他一点点找回自己,每过一天都辛苦极了,此时看着周自横的名字和戛然而止的通话时间,鲜红的字体,晃得他眼睛酸涩,竟在转瞬间蓦然生出委屈的情愫。
八个月了,时间过得好快,可是......还是不足以忘记一个人。
周自横查了一番家中的水电暖,发现能关停的皆已经关停,就连暖气也不似住人时,大约是上一层和下一层供暖的余温散出来,才使得家里的温度不似冰窟。
应该是长时间没有住人了,但屋子里没有灰尘,许是有人定期上门打扫。
陆唯西走了吗,去哪里了,还回不回来?
可是他那些宝贝工具书却一本都没有带走,都整整齐齐放在柜子里,甚至书桌上还摆着一些打开的案卷,周自横捏着满屋子搜刮的止痛药心乱如麻又心思惶惶。
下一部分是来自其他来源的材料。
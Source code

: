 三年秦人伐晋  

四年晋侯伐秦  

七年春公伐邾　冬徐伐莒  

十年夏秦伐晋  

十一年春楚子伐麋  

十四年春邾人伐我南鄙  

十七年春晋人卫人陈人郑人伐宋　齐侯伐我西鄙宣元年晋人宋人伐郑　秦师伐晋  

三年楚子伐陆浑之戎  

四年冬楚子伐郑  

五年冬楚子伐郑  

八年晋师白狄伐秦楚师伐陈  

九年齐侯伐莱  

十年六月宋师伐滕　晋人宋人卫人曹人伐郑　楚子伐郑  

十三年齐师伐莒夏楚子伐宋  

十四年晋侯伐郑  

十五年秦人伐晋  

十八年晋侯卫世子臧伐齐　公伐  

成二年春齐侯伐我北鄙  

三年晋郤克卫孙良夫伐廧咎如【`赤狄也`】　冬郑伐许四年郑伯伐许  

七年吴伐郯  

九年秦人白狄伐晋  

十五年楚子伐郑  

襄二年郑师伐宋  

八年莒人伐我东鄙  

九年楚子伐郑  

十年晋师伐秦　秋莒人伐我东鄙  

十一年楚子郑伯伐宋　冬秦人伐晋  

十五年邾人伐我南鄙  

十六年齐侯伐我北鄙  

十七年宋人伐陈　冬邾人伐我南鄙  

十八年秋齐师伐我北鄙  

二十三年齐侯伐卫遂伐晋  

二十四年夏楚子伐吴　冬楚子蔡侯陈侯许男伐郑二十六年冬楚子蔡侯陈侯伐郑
他又掏出手机,颤巍巍的在刚刚拨出去的号码上来回摩挲,一不小心却又拨了出去,这次他反应慢了半拍,正要挂断时却被接了起来。
“喂?”
陆唯西一直靠着栏杆看手机,他没有回拨,但却固执的等,雪花落在指尖,落在手腕跳动的脉搏上,转瞬即化,热量被吸附走的同时,他打了个寒战,等到他手指被冻得有些麻木,冷意渐退生出类似冻伤的灼烧感时,垂下眼眸把手机收回,然而擦着口袋那一刻他又突然掏出,还是周自横打来的,手指比以往任何时候都要灵巧,抢在他挂断电话之前按下接听。
“西西?”
陆唯西的声音从听筒传来,像是存在久远记忆里的天籁,周自横喉头一哽,一时间不知道说什么,掩饰性的吸了口气,喃喃叫他。
“嗯,是我......有什么事吗?”
陆唯西抬眼看着纷纷扬扬的雪花,伸出掌心接了一朵,却有更多顺着袖口钻进胳膊,他克制着情绪,用平铺直叙甚至略显疏离的语调询问,听见对面传来长长的一声叹气。
“新年快乐,西西。”
“新年快乐。”
“你......在哪里?是不是生病了?”
陆唯西掩饰性的咳了两声,说话都有些磕磕绊绊,耳根冻得发红又有些做贼心虚而产生的发烫感。
“......没有,我挺好的,回了淮安,现在在学校教书。”
“哦......挺好的。”
周自横攥着那些止痛药用力握拳,棱角铬得掌心和手指,大概是有些疼的,但他感觉不到,原来是回家乡了......他想问一句还回云中吗,但话卡在嗓子眼始终吐不出来。
“你工作还顺利吗?”
“老样子。”
他们像是生疏多年的同窗,隔着一道无线电各自没有营养的寒暄,浓烈的情绪却不约而同堆积在彼此看不见的眼眸和砰砰乱跳的胸膛里。陆唯西哈了口气,热气结成细小的冰花在眼前飘了一团,他想说淮安下雪了,想问问周自横云中有没有下,古城飘雪,夜晚趁着昏黄的灯笼,早上披在城墙瓦沿,都是一副漂亮的画,可去年的冬天没有下雪,今年的冬天他也未曾得见。
总归是有些遗憾。
“周自横,新年快乐..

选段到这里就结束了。